■ AVAILABLE DATA
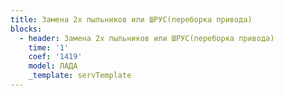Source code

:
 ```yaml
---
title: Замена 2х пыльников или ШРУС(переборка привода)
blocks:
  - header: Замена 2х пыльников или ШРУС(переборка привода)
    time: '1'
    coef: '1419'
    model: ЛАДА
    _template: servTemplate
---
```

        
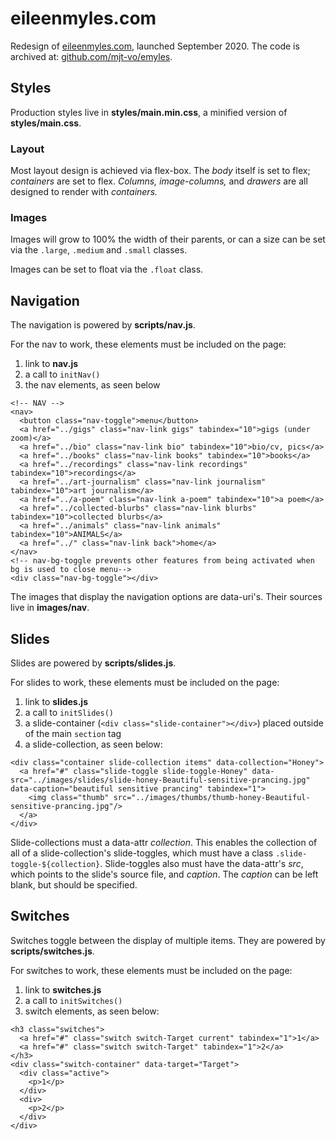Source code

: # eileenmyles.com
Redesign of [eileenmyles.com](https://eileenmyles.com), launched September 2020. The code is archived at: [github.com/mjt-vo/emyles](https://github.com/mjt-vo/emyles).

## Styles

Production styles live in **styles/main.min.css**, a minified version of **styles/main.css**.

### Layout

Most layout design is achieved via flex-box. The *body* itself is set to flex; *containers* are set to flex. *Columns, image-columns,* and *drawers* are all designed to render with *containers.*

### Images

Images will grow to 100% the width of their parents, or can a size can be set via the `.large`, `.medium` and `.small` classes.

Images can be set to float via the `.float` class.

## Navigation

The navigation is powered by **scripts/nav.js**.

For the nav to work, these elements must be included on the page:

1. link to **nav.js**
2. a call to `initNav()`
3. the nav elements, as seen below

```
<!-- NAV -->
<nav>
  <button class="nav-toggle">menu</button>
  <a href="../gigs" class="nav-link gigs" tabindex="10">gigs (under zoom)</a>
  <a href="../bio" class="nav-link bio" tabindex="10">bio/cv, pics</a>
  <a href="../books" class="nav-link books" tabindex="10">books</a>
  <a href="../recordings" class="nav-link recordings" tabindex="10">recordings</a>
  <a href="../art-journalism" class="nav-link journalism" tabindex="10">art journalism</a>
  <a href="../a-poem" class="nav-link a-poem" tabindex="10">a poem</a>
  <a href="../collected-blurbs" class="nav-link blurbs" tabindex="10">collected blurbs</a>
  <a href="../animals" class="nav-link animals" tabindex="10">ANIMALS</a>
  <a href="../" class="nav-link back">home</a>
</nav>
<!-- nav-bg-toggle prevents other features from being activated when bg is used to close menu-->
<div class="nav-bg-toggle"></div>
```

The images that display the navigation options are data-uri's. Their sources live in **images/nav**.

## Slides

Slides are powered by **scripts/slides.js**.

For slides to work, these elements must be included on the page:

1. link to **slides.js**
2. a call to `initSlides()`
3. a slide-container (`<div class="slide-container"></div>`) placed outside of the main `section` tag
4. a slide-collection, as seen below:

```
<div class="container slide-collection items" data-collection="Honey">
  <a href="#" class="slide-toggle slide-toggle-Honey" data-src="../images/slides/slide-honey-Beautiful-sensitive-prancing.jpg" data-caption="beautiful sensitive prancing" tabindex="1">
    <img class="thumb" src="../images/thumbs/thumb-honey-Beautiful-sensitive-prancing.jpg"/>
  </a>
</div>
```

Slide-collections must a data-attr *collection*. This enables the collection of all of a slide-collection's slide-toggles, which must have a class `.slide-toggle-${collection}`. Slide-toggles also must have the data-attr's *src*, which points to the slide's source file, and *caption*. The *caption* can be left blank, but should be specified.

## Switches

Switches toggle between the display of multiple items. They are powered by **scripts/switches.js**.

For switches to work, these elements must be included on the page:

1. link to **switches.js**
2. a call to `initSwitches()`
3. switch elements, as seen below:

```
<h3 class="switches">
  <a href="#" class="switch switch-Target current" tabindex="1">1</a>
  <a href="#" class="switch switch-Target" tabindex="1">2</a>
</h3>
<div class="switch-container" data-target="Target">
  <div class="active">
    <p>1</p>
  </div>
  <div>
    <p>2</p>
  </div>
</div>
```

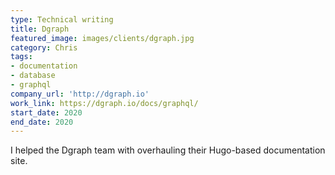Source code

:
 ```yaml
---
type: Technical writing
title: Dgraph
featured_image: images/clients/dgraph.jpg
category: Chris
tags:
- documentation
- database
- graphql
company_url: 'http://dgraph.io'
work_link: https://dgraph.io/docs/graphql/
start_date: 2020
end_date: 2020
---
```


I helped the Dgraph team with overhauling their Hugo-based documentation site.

---

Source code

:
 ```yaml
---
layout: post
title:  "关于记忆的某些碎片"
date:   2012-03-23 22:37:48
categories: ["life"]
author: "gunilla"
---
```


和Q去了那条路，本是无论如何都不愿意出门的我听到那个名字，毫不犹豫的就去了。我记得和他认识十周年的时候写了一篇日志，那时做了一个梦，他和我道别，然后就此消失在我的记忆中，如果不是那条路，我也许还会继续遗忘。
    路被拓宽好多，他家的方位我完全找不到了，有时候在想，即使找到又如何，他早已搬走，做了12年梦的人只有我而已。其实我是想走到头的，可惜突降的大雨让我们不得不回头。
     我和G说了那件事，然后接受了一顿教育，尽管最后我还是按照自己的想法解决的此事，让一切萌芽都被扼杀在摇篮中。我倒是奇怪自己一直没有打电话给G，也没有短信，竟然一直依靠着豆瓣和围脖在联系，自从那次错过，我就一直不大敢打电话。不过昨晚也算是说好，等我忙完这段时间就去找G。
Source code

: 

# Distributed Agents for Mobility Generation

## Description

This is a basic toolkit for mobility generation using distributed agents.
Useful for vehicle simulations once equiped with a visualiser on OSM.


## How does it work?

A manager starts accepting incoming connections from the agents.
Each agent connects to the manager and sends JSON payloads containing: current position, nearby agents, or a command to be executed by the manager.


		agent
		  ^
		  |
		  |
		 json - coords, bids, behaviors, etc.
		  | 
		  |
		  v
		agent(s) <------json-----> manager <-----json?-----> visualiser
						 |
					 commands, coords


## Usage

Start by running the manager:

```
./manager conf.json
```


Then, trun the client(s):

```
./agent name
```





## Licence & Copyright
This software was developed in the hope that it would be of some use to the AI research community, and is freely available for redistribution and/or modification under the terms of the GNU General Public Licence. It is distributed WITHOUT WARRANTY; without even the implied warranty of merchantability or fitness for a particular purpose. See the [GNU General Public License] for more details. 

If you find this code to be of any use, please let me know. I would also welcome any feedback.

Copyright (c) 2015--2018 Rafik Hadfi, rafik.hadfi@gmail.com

---

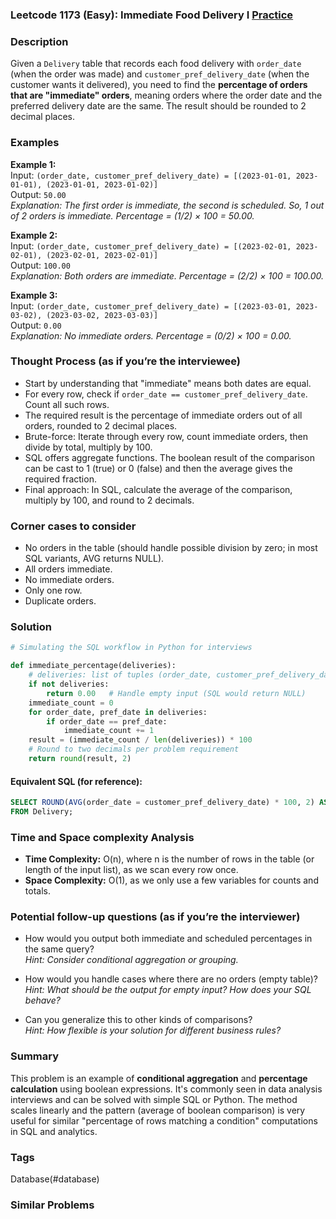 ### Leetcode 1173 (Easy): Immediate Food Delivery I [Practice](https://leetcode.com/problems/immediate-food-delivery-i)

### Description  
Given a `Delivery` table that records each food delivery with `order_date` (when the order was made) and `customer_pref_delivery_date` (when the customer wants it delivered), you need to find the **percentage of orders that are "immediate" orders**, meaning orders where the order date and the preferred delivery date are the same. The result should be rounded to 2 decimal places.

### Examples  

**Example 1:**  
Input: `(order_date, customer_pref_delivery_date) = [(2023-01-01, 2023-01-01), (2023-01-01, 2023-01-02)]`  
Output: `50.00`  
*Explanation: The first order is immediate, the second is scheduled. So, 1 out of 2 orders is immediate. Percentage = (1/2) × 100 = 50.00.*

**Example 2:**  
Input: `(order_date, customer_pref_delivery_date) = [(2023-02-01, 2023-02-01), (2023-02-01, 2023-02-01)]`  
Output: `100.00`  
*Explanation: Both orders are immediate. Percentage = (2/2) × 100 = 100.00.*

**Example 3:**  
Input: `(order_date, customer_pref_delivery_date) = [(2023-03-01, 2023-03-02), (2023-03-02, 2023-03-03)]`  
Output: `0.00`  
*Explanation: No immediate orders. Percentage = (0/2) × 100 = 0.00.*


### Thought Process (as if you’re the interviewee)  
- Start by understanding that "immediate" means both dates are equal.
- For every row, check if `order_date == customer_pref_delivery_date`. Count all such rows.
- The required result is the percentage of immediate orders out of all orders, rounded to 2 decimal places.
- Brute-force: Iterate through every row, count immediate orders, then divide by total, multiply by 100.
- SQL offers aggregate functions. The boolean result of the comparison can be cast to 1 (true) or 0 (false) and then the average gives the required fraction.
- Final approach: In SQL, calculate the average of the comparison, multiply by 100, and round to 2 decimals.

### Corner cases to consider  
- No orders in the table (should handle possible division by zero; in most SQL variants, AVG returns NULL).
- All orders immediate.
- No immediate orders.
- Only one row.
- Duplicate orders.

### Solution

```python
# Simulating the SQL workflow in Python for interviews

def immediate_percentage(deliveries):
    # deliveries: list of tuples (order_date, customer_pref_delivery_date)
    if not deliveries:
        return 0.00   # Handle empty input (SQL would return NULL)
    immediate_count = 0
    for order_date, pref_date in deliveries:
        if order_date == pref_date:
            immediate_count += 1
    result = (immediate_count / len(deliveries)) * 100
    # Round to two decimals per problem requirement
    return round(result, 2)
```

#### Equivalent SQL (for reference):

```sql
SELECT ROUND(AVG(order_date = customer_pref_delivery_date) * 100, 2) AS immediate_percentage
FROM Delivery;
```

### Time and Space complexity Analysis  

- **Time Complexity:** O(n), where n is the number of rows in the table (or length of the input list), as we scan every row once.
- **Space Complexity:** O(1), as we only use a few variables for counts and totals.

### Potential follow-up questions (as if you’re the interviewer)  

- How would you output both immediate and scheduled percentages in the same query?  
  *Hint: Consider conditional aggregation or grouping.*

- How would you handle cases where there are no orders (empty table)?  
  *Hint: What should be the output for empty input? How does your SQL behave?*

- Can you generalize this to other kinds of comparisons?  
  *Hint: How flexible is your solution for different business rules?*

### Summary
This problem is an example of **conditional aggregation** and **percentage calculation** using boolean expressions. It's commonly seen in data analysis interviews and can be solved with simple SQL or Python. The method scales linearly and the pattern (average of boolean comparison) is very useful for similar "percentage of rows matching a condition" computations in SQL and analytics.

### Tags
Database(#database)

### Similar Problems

■ ACTIVITY
Report every line from the listing above where the string "Beautiful" can be found.

■ RESPONSE TO THIS TASK
  <a href="#" class="slide-toggle slide-toggle-Honey" data-src="../images/slides/slide-honey-Beautiful-sensitive-prancing.jpg" data-caption="beautiful sensitive prancing" tabindex="1">
    <img class="thumb" src="../images/thumbs/thumb-honey-Beautiful-sensitive-prancing.jpg"/>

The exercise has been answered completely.